Le 27 février 1943, les SS de la Leibstandarte Hitler ont arrêté les derniers juifs de Berlin. Ils avaient été momentanémént protégés parce qu'ils travaillaient dans des usines vitales pour la Wehrmacht, d'autres parce que mariés à un conjoint allemand de sang et ne tombant pas de ce fait sous le coup des lois de Nuremberg. Un certain nombre d'entre eux sont enfermés dans un immeuble abritant précédemment un bureau d'aide social juif au 4, rue Rosenstrasse. Les épouses ne voyant pas leurs maris rentrer après le travail puis ayant appris où ils se trouvaient, se sont regroupées pendant des semaines, jour et nuit, devant l'immeuble en exigeant leur libération. Elles l'ont obtenue par leur persévérance malgré toutes les menaces et les intimidations. Hitler et ses sbires n'ont pas cédé par un accès subit de clémence mais parce que, après la défaite de Stalingrad et les revers sur le front russe, ils craignaient un revirement de la population allemande qui voyait fils et maris mourir sur ce front.
Cet épisode de résistance, d'opposition intransigeante et massive de la Rosenstrasse est peu connu en Allemagne et encore moins hors du pays. C'est le grand mérite de Margarethe Von Trotta de le faire connaître. Le mode de narration retenu introduit une part de fiction qui a le mérite de donner au film une portée accrue et sans doute plus puissante qu'un simple documentaire.

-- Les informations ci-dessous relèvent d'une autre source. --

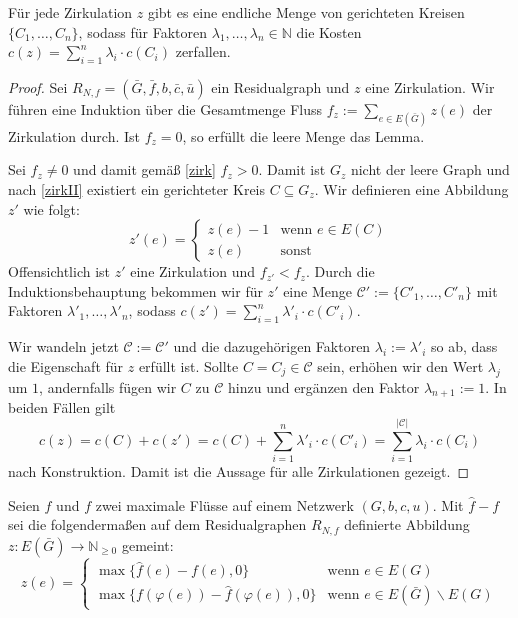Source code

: \begin{lem}\label{zerl}Für jede Zirkulation $z$ gibt es eine endliche Menge von gerichteten Kreisen $\{C_1,\ldots,C_n\}$, sodass für Faktoren $\lambda_1,\ldots,\lambda_n\in\mathbb{N}$ die Kosten $c(z) = \sum_{i=1}^{n} \lambda_i\cdot c(C_i)$ zerfallen.\end{lem}
\begin{proof}Sei $R_{N,f}= (\bar{G},\bar{f},b,\bar{c},\bar{u})$ ein Residualgraph und $z$ eine Zirkulation. Wir führen eine Induktion über die Gesamtmenge Fluss $f_z:=\sum_{e\in E(\bar{G})}z(e)$ der Zirkulation durch. Ist $f_z=0$, so erfüllt die leere Menge das Lemma.
    
Sei $f_z\neq0$ und damit gemäß \cref{zirk} $f_z>0$. Damit ist $G_z$ nicht der leere Graph und nach \cref{zirkII} existiert ein gerichteter Kreis $C\subseteq G_z$. Wir definieren eine Abbildung $z'$ wie folgt:
\begin{equation*}z'(e)=\begin{cases}
z(e)-1&\text{wenn }e\in E(C)\\
z(e)&\text{sonst}\end{cases}
\end{equation*}
Offensichtlich ist $z'$ eine Zirkulation und $f_{z'}<f_z$. Durch die Induktionsbehauptung bekommen wir für $z'$ eine Menge $\mathscr{C'}:=\{C'_1,\ldots,C'_n\}$ mit Faktoren $\lambda'_1,\ldots,\lambda'_n$, sodass $c(z') = \sum_{i=1}^{n} \lambda'_i\cdot c(C'_i)$.

Wir wandeln jetzt $\mathscr{C}:=\mathscr{C'}$ und die dazugehörigen Faktoren $\lambda_i:=\lambda'_i$ so ab, dass die Eigenschaft für $z$ erfüllt ist. Sollte $C=C_j\in\mathscr{C}$ sein, erhöhen wir den Wert $\lambda_j$ um $1$, andernfalls fügen wir $C$ zu $\mathscr{C}$ hinzu und ergänzen den Faktor $\lambda_{n+1}:=1$. In beiden Fällen gilt
\begin{equation*}c(z)=c(C)+c(z')=c(C)+\sum_{i=1}^{n} \lambda'_i\cdot c(C'_i)=\sum_{i=1}^{|\mathscr{C}|} \lambda_i\cdot c(C_i)\end{equation*}
nach Konstruktion. Damit ist die Aussage für alle Zirkulationen gezeigt.\end{proof}

\begin{nota}Seien $\hat{f}$ und $f$ zwei maximale Flüsse auf einem Netzwerk $(G,b,c,u)$. Mit $\hat{f}-f$ sei die folgendermaßen auf dem Residualgraphen $R_{N,f}$ definierte Abbildung $z:E(\bar{G})\rightarrow\mathbb{N}_{\geq0}$ gemeint:
\begin{equation*}z(e)=\begin{cases}
\max\{\hat{f}(e)-f(e),0\}&\text{wenn } e\in E(G)\\
\max\{f(\varphi(e))-\hat{f}(\varphi(e)),0\}&\text{wenn } e\in E(\bar{G})\backslash E(G)\end{cases}
\end{equation*}\end{nota}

Le film est a verser au dossier Résistance allemande où il côtoiera Sophie Scholl, les derniers jours de Marc Rothemond, Seul dans Berlin de Vincent Perez, Une vie cachée de Terrence Mallick ou encore Elser, Un héros ordinaire de Oliver Hirschbiegel. Il nous rappelle qu' il y a toujours quelque chose à faire, même dans les pires moments. Il doit nous remettre en mémoire que la Shoah ne s'est pas abattu sur une communauté un beau matin par hasard, mais elle est une action préparer méthodiquement, pas à pas , étape par étape et il n'est pas inutile de relire La destruction des juifs d'Europe de Raul Hilberg.

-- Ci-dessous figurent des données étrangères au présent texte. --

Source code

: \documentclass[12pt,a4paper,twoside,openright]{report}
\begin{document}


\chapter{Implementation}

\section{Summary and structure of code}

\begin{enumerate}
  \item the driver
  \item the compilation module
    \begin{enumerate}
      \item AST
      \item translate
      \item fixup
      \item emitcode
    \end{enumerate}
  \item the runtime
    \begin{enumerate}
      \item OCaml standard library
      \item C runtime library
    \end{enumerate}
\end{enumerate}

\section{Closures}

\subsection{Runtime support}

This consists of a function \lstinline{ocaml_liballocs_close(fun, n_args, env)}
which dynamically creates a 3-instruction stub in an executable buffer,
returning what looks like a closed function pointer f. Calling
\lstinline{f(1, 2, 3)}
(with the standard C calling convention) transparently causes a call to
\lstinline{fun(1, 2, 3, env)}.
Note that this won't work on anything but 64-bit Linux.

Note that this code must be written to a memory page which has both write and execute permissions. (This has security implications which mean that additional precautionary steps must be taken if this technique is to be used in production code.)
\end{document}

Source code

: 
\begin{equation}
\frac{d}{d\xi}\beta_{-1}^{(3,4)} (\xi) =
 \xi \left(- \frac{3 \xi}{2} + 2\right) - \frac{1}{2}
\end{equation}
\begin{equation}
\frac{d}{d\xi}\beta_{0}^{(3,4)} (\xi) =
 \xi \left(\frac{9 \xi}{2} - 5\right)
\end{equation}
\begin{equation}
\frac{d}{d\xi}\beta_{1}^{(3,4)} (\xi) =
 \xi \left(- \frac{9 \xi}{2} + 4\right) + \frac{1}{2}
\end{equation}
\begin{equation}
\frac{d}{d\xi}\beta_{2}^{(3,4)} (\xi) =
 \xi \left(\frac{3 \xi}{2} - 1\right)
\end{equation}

Le 15 septembre 1935, trois lois,connues sous le nom de lois de Nuremberg, furent promulguées dans l'Allemagne nazie. La première traite du nouvel étendard, elle abolit celui de la République de Weimar et instaure la croix gammée sur fond rouge et blanc, la seconde définit la qualité d'allemand et la troisième porte sur la protection du sang allemand et de l'honneur allemand.
Si la première loi est simple à appliquer car relevant essentiellement de l'industrie textile, les deux suivantes se révèlent plus complexes à mettre en œuvre. Le juif est évoqué mais pas défini et ce n'est que quelques semaines plus tard que des décrets en donnent une définition religieuse reposant sur une identification par déclaration obligatoire avant 1875. Est désormais réputé juif celui ou celle qui compte parmi ses grands-parents au moins deux aïeux qui s'étaient déclarés comme tels du temps où chaque allemand devait se définir par son appartenance religieuse. Aucune définition raciale, le juif est désormais défini par sa religion et par la haine dont il fait l'objet. Les délires anthropométriques d'une clique de pseudo-scientifiques n'auront pour fonction que d'alimenter la haine ordinaire des antisémites traditionnels.
Désormais l'exclusion professionnelle des juifs et l'interdiction de tout mariage entre juifs et allemands de sang pouvaient se mettre en marche. Les mariages contractés avant 1935 doivent être dissous par le divorce. Si beaucoup de divorces ont été prononcés à la demande d'un des conjoints, ce ne fut pas toujours le cas car bien des couples « mixtes » résistent aux pressions.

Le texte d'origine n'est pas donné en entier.